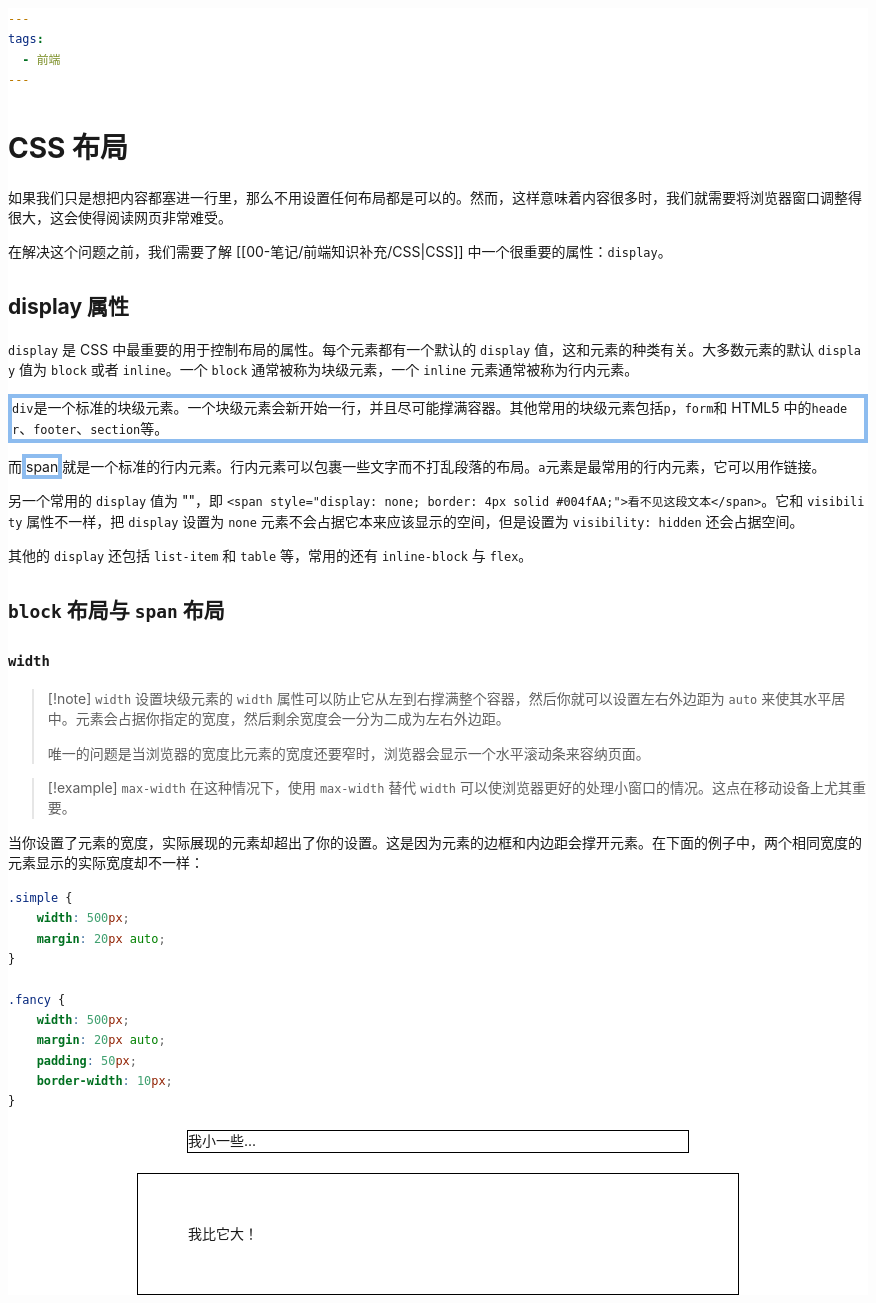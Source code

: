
 ```yaml
---
tags:
  - 前端
---
```

# CSS 布局

如果我们只是想把内容都塞进一行里，那么不用设置任何布局都是可以的。然而，这样意味着内容很多时，我们就需要将浏览器窗口调整得很大，这会使得阅读网页非常难受。

在解决这个问题之前，我们需要了解 [[00-笔记/前端知识补充/CSS|CSS]] 中一个很重要的属性：`display`。

## display 属性

`display` 是 CSS 中最重要的用于控制布局的属性。每个元素都有一个默认的 `display` 值，这和元素的种类有关。大多数元素的默认 `display` 值为 `block` 或者 `inline`。一个 `block` 通常被称为块级元素，一个 `inline` 元素通常被称为行内元素。

<div style="display: block; border: 4px solid #8DBCEF;">
<code>div</code>是一个标准的块级元素。一个块级元素会新开始一行，并且尽可能撑满容器。其他常用的块级元素包括<code>p</code>，<code>form</code>和 HTML5 中的<code>header</code>、<code>footer</code>、<code>section</code>等。
</div>

而<span style="display: inline; border: 4px solid #8DBCEF;">span</span>就是一个标准的行内元素。行内元素可以包裹一些文字而不打乱段落的布局。<code>a</code>元素是最常用的行内元素，它可以用作链接。

另一个常用的 `display` 值为 "<span style="display: none; border: 4px solid #004fAA;">看不见这段文本</span>"，即 `<span style="display: none; border: 4px solid #004fAA;">看不见这段文本</span>`。它和 `visibility` 属性不一样，把 `display` 设置为 `none` 元素不会占据它本来应该显示的空间，但是设置为 `visibility: hidden` 还会占据空间。

其他的 `display` 还包括 `list-item` 和 `table` 等，常用的还有 `inline-block` 与 `flex`。

## `block` 布局与 `span` 布局

### `width`

> [!note] `width`
> 设置块级元素的 `width` 属性可以防止它从左到右撑满整个容器，然后你就可以设置左右外边距为 `auto` 来使其水平居中。元素会占据你指定的宽度，然后剩余宽度会一分为二成为左右外边距。
> 
> 唯一的问题是当浏览器的宽度比元素的宽度还要窄时，浏览器会显示一个水平滚动条来容纳页面。

> [!example] `max-width`
> 在这种情况下，使用 `max-width` 替代 `width` 可以使浏览器更好的处理小窗口的情况。这点在移动设备上尤其重要。

当你设置了元素的宽度，实际展现的元素却超出了你的设置。这是因为元素的边框和内边距会撑开元素。在下面的例子中，两个相同宽度的元素显示的实际宽度却不一样：
```css
.simple { 
	width: 500px;
	margin: 20px auto;
}

.fancy { 
	width: 500px;
	margin: 20px auto;
	padding: 50px;
	border-width: 10px;
}
```
<div style="width: 500px; margin: 20px auto; border: 1px solid black; box-sizing: content-box;">我小一些...</div>
<div style="width: 500px; margin: 20px auto; padding: 50px; border-width: 10px; border: 1px solid black; box-sizing: content-box;">我比它大！</div>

════════════════

§ Aim of the task: Give back the records above exactly. Pictures stay out.

§ Reply:
Source code

:
 ```yaml
---
tags:
  - 前端
---
```

# CSS 布局

如果我们只是想把内容都塞进一行里，那么不用设置任何布局都是可以的。然而，这样意味着内容很多时，我们就需要将浏览器窗口调整得很大，这会使得阅读网页非常难受。

在解决这个问题之前，我们需要了解 [[00-笔记/前端知识补充/CSS|CSS]] 中一个很重要的属性：`display`。

## display 属性

`display` 是 CSS 中最重要的用于控制布局的属性。每个元素都有一个默认的 `display` 值，这和元素的种类有关。大多数元素的默认 `display` 值为 `block` 或者 `inline`。一个 `block` 通常被称为块级元素，一个 `inline` 元素通常被称为行内元素。

<div style="display: block; border: 4px solid #8DBCEF;">
<code>div</code>是一个标准的块级元素。一个块级元素会新开始一行，并且尽可能撑满容器。其他常用的块级元素包括<code>p</code>，<code>form</code>和 HTML5 中的<code>header</code>、<code>footer</code>、<code>section</code>等。
</div>

而<span style="display: inline; border: 4px solid #8DBCEF;">span</span>就是一个标准的行内元素。行内元素可以包裹一些文字而不打乱段落的布局。<code>a</code>元素是最常用的行内元素，它可以用作链接。

另一个常用的 `display` 值为 "<span style="display: none; border: 4px solid #004fAA;">看不见这段文本</span>"，即 `<span style="display: none; border: 4px solid #004fAA;">看不见这段文本</span>`。它和 `visibility` 属性不一样，把 `display` 设置为 `none` 元素不会占据它本来应该显示的空间，但是设置为 `visibility: hidden` 还会占据空间。

其他的 `display` 还包括 `list-item` 和 `table` 等，常用的还有 `inline-block` 与 `flex`。

## `block` 布局与 `span` 布局

### `width`

> [!note] `width`
> 设置块级元素的 `width` 属性可以防止它从左到右撑满整个容器，然后你就可以设置左右外边距为 `auto` 来使其水平居中。元素会占据你指定的宽度，然后剩余宽度会一分为二成为左右外边距。
> 
> 唯一的问题是当浏览器的宽度比元素的宽度还要窄时，浏览器会显示一个水平滚动条来容纳页面。

> [!example] `max-width`
> 在这种情况下，使用 `max-width` 替代 `width` 可以使浏览器更好的处理小窗口的情况。这点在移动设备上尤其重要。

当你设置了元素的宽度，实际展现的元素却超出了你的设置。这是因为元素的边框和内边距会撑开元素。在下面的例子中，两个相同宽度的元素显示的实际宽度却不一样：
```css
.simple { 
	width: 500px;
	margin: 20px auto;
}

.fancy { 
	width: 500px;
	margin: 20px auto;
	padding: 50px;
	border-width: 10px;
}
```
<div style="width: 500px; margin: 20px auto; border: 1px solid black; box-sizing: content-box;">我小一些...</div>
<div style="width: 500px; margin: 20px auto; padding: 50px; border-width: 10px; border: 1px solid black; box-sizing: content-box;">我比它大！</div>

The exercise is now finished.